I am having a bit of trouble understanding recursion, so any help/understanding would be much appreciated. I am trying to write a code where two non-numbers will multiply. Sounds simple, although there is to be NO ( *, +, or - ) operators used except within two initial functions as seen below. These are used to add 1 too n by n_2 times up until the value of n_2.
Ex: 3 + 4 > 3 + 1 + 1 + 1 + 1 = 7
n = int(input())
n_2 = int(input())
def inc(n):
return n + 1
def dec(n):
return n - 1
There then needs to be an add function that calls back onto the two previous functions, again you cannot use ( *, +, or - ). Then using this add function to "multiply" the numbers in a seperate function by basically adding n by n_2 number of times using the add function.
Thank you!
Update: People are commenting that I am asking this to get homework answers/cheat. I am asking this to understand recursion and to get help on a difficult problem. You do not need answer the problem with the full code, I am just asking for a helping hand to guide me on understanding the topic. Specifically how recursion works in general, with a little bit of guidance on the problem. The problem is and example of what I am looking to solve using recursion.
If you're not used to recursion as a concept, it might help to start with an iterative solution using the tools you have. You've already realised that you can express 3+4 as 3+1+1+1+1, and one way to write that in Python is to use a loop:
def iterative_add(n, n_2):
for _ in range(n_2):
n = inc(n)
return n
Now, we need to turn this into a recursive solution. The defining characteristic of a recursive solution is that instead of figuring out how many times to repeat something, you do a little bit of the problem and call yourself again to do the rest of it. Here, the obvious little bit we can do is to call inc once, and then we call the same function again to do the next inc - so we start with something like this:
def recursive_add(n, n_2):
return recursive_add(inc(n), n_2)
This will obviously keep going forever, and so we need to think about how we tell it to stop. In the iterative version, we stop when we've called inc exactly n_2 times, but here we don't have any obvious way to keep track of how many times we've called it. One nice way is to think about the breakdown 3+4 = 3+1+1+1+1 and realise that once we've added the first 1, the remaining problem is (3+1)+(1+1+1) = 4+3. So we decrement n_2 each time, effectively moving a '1' from the right-hand brackets over to the left at each step, so that next one will be ((3+1)+1) + (1+1). We can stop when the right hand brackets are empty.

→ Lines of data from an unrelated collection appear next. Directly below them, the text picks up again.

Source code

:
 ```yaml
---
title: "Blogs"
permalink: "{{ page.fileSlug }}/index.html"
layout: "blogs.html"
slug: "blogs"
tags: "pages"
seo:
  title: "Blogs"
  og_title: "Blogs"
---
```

In Python, we can write this as:
def recursive_add(n, n_2):
if n_2 == 0:
return n
return recursive_add(inc(n), dec(n_2))
It is worth noting that the way recursion works is to "build up" the expression ((((3+1)+1)+1)+1) in this step-by-step way, and then starts evaluating it from the innermost brackets out. If you can wrap your head around that concept, you should be able to easily write a recursive multiplication solution the same way.